Yeah, well I think part of it is that in the emergency management cycle, recovery should feed back into mitigation. So however we are allowing that community to recover and supporting the recovery efforts that allow for a rebuild should be measures that improve the resilience of that community and improve their mitigation strategy. So it can take as long as three decades for a community to fully recover after an event. It’s commonly known in our field, but the community that was impacted by Hurricane Sandy is not 100 percent recovered.

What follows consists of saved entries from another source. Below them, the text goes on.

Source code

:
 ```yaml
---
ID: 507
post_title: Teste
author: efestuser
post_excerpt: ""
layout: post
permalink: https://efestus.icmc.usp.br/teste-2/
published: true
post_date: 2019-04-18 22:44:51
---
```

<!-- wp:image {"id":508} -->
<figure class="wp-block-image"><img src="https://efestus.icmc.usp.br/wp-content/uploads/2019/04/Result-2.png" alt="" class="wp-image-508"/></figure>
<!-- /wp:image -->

So it takes a long time and it takes a lot of investment. And part of what we see is that if that investment is not sustained and intentional and not connected to a wide range of different plans and of infrastructure rebuilding, that it’s going to fail because disaster recovery is not in a silo. It’s about rebuilding the parts of the systems and the society that people depended on in a way that allows for it to be more resilient than it was before the event. And the further out you go from the event, the easier it is for that to be de-prioritized, especially in budgets. So while I’m aware that Hurricane Sandy recovery is still ongoing and that’s a really important investment, it becomes harder year after year —

— to justify expenditure on an event that happened so long ago.

Alright, and then this is our final question for the day, is there anything else you think we should know about disaster preparedness and how it relates to health equity and how we can help as people interested in public health?
Absolutely, so I think the most important thing we should be mindful of is that every disaster or disease outbreak has a range of cascading public health effects. It is not always commonly thought of and we tend not to think about the risks associated with a tornado on public health, but they’re there and they’re important. And so it is our responsibility, I think, to really think about how we as a field contribute to emergency management of those cascading public health impacts.

Alright, that is really awesome to hear and thank you so much for joining us today, we really appreciate it!
Absolutely, thank you so much for having me. This was fun!